Asmuth-Bloom's threshold secret sharing scheme

Question

I was learning Asmuth-Bloom's threshold secret sharing scheme. I was working out an example as given in this Wikipedia article. As per the example, the secret, d is 2, the number of shares, n is 4 and threshold, k is 3. The list of relatively prime integers, m is [3,11,13,17,19] and it follows the criteria $m_1.m_2.m_3 > m_0.m_3.m_4$. As per the example, the shares are generated as $1$ $mod$ $11$, $12$ $mod$ $13$, $2$ $mod$ $17$ and $3$ $mod$ $19$. The example then regenerates the secret using the shares $1$ $mod$ $11$, $12$ $mod$ $13$, $2$ $mod$ $17$.

However, when I tried to reconstruct the secret using two shares ($1$ $mod$ $11$ and $3$ $mod$ $19$) I could regenerate the secret, which is against the threshold property.

I tried for multiple examples and this was true for all cases.

Can somebody explain if I am wrong somewhere or if there is a limitation in the threshold scheme?

Answer 1

I don't believe that, in the example you gave, you can reconstruct the secret using two shares.

$d + \alpha m_0$ is in the range $[0, 2431)$; using the two shares $1 \bmod 11$ and $3 \bmod 19$, you can determine that it is one of $155, 364, 573, 782, 991, 1200, 1409, 1618, 1827, 2036, 2245$, however you have no further information about which it might be.

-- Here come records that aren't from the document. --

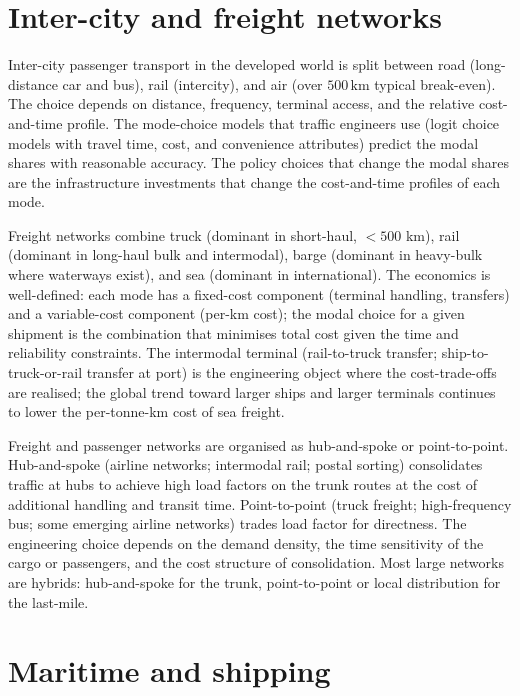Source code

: \section{Inter-city and freight networks}

Inter-city passenger transport in the developed world is split between road (long-distance car and bus), rail (intercity), and air (over $500\,\text{km}$ typical break-even). The choice depends on distance, frequency, terminal access, and the relative cost-and-time profile. The mode-choice models that traffic engineers use (logit choice models with travel time, cost, and convenience attributes) predict the modal shares with reasonable accuracy. The policy choices that change the modal shares are the infrastructure investments that change the cost-and-time profiles of each mode.

Freight networks combine truck (dominant in short-haul, $<500$ km), rail (dominant in long-haul bulk and intermodal), barge (dominant in heavy-bulk where waterways exist), and sea (dominant in international). The economics is well-defined: each mode has a fixed-cost component (terminal handling, transfers) and a variable-cost component (per-km cost); the modal choice for a given shipment is the combination that minimises total cost given the time and reliability constraints. The intermodal terminal (rail-to-truck transfer; ship-to-truck-or-rail transfer at port) is the engineering object where the cost-trade-offs are realised; the global trend toward larger ships and larger terminals continues to lower the per-tonne-km cost of sea freight.

\begin{archetype}
Freight and passenger networks are organised as hub-and-spoke or point-to-point. Hub-and-spoke (airline networks; intermodal rail; postal sorting) consolidates traffic at hubs to achieve high load factors on the trunk routes at the cost of additional handling and transit time. Point-to-point (truck freight; high-frequency bus; some emerging airline networks) trades load factor for directness. The engineering choice depends on the demand density, the time sensitivity of the cargo or passengers, and the cost structure of consolidation. Most large networks are hybrids: hub-and-spoke for the trunk, point-to-point or local distribution for the last-mile.
\end{archetype}

\section{Maritime and shipping}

Since these include values consistent with all possible values of $d$ (which must be between 0 and $m_0-1$), we can conclude that the attacker cannot determine the value of $d$, or even eliminate any potential value of $d$.

On the other hand, if the attacker knows the probability distribution $\alpha$ was chosen from, he can obtain some probabilistic information about $d$. In the case in question, we see that there are four possible values of $\alpha$ that is consistent with $d=1$ and $d=2$, while there are only three possible values that is consistent with $d=0$. If the attacker knows that $\alpha$ was chosen uniformly, he may conclude that while $d=0$ is possible, it is somewhat less probable to be the shared secret than either of the other two.

In contrast, Shamir's Secret Sharing doesn't leak any such probabilistic information for any number of shares less than the threshold.